A leading executive at Rupert Murdoch’s business empire blasted Rightmove yesterday for hampering a multi-billion pound takeover approach.
Australian property firm Rea Group, which is backed by Murdoch’s News Corp, admitted defeat in its month-long attempt to swallow up the FTSE 100 property website, after a fourth successive offer worth £6.2bn was rebuffed.
In an extraordinary intervention, News Corp chief executive Robert Thomson (pictured left with Murdoch) said Rightmove ‘did not make the right move’ and applauded Rea’s withdrawal saying it would have been ‘foolhardy to overpay’.
News Corp chief executive Robert Thomson (left) said Rightmove ‘did not make the right move’
Rea has also seen a series of earlier offers – valuing Rightmove at £5.6bn, £5.9bn and £6.1bn – rejected.
With a takeover panel deadline looming, Rea’s bosses jetted into Britain to try to woo the UK firm with an improved proposal.
But last ditch talks over the weekend between Rightmove chairman Andrew Fisher and Hamish McLennan, his Rea counterpart, failed to make progress.
That gave the Australians until 5pm yesterday to ‘put up or shut up’ under takeover rules.
Rightmove rejected a request to extend the deadline.
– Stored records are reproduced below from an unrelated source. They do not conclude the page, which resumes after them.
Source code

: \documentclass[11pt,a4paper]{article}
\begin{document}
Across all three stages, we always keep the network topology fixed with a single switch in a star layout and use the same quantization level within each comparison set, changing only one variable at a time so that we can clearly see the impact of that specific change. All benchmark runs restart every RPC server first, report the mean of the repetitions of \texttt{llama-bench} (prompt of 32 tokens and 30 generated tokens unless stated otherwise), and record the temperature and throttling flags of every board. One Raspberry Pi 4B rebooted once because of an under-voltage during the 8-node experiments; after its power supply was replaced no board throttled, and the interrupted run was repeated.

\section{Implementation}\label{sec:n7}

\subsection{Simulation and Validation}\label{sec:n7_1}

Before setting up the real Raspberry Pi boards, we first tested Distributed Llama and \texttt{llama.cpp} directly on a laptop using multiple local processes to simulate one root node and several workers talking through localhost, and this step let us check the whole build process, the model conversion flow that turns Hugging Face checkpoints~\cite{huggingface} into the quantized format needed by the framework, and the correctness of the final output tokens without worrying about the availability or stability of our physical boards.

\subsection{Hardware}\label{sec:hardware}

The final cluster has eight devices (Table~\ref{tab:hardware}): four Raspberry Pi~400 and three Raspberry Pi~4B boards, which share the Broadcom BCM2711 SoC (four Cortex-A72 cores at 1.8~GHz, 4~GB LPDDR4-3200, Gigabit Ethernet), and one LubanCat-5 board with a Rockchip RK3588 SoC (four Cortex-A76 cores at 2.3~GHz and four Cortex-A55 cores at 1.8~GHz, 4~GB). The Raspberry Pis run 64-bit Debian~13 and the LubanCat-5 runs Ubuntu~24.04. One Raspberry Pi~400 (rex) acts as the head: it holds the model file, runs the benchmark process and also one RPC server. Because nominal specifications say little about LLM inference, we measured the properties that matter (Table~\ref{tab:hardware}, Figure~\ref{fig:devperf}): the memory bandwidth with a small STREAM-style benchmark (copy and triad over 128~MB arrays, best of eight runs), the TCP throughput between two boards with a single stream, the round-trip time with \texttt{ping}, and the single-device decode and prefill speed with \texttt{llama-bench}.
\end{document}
Rea then threw in the towel and confirmed it did not intend to make an offer.
Thomson, an Australian former editor of The Times, said: ‘We strongly support the decision by the Rea team to withdraw from the potential acquisition of Rightmove.
We applaud Rea’s financial discipline as it is foolhardy to overpay for an asset, even if it patently had positive potential. ‘
As for Rightmove, we wish them well in an increasingly competitive British market –unfortunately, the company’s board did not make the right move.’
The comments appear to underline the significance of the attempted takeover to News Corp, which owns 61pc of Australia-based Rea and is best known for owning The Times and The Sun newspapers.
New York-based News Corp also owns The Wall Street Journal in the US, a raft of Australian titles and publisher Harper Collins.
In addition, Murdoch separately controls US TV network Fox News.
Rea issued a statement on its aborted takeover proposal, accusing Rightmove of a ‘lack of meaningful engagement’.
Chief executive Owen Wilson said: ‘We strongly believed in the opportunity to create a globally diversified leader in the digital property sector that would benefit both Rea and Rightmove shareholders.
‘We were disappointed with the limited engagement from Rightmove that impeded our ability to make a firm offer within the timetable available.
‘They had nothing to lose by engaging with us.’
Shares in Rightmove slumped 7.7pc, or 51.2p, to 617.4p.
Rea’s latest cash and share proposal valued the company’s shares at 775p each. It said that represented a 45pc premium to Rightmove’s average share price over the previous year.
But it was below the peak value just above 800p seen in December 2021. Rightmove said the latest offer undervalued the company.
Analysts had said Rea would need to make an offer valuing the company at least £7bn to stand any chance of success.
Fisher said: ‘We respect Rea and the success they have achieved in their domestic market. However, we remain confident in the standalone future of Rightmove.’
Susannah Streeter, head of money and markets at Hargreaves Lansdown, said Rea Group ‘runs property websites and indices across Australia, Asia and North America, so getting a dominant foothold in the UK would have been very attractive’.